The National Sporting Goods Association (NSGA) applauded the United States Supreme Court’s decision that will permit states to require out-of-state internet sellers to collect and remit the sales taxes that are due.
In a 5-4 ruling in South Dakota v. Wayfair, the court overturned a 1992 court precedent barring states from requiring businesses that have no physical presence in the state to collect their sales taxes.
Delivering the opinion of the court, Justice Anthony Kennedy said the physical presence rule in that previous case, Quill Corp. v. North Dakota, is unsound and incorrect.
“Between targeted advertising and instant access to most consumers via any internet-enabled device, ‘a business may be present in a state in a meaningful way without’ that presence ‘being physical in the traditional sense of the term,’” he said.
NSGA President & CEO Matt Carlson praised the court for its ruling.
“This decision benefits brick-and-mortar retailers who have been collecting sales taxes,” Carlson said. “It removes the unfair price advantage that many remote internet sellers have by not collecting the state sales taxes that are due.”
South Dakota’s 2016 law, which the court upheld, requires out-of-state online sellers to collect the state’s sales taxes if the companies have more than $100,000 in annual sales of products to South Dakota residents or more than 200 separate transactions for the delivery of goods and services to state residents.

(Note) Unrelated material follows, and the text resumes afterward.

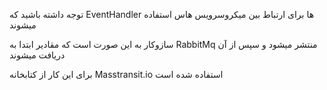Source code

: ﻿توجه داشته باشید که EventHandler ها برای ارتباط بین میکروسرویس هاس استفاده میشوند

سازوکار به این صورت است که مقادیر ابتدا به RabbitMq منتشر میشود و سپس از آن دریافت میشوند

برای این کار از کتابخانه Masstransit.io استفاده شده است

NSGA has argued for fundamental fairness for more than a decade and would like to thank the more than 230 other organizations comprising the Marketplace Fairness Coalition, who helped advance this cause. In addition, appreciation is extended to NSGA members who lobbied to advance this issue and Senators Dick Durbin (D-IL) and Mike Enzi (R-WY), along with all supporters who either voted in favor of sales tax fairness or co-sponsored legislative remedies.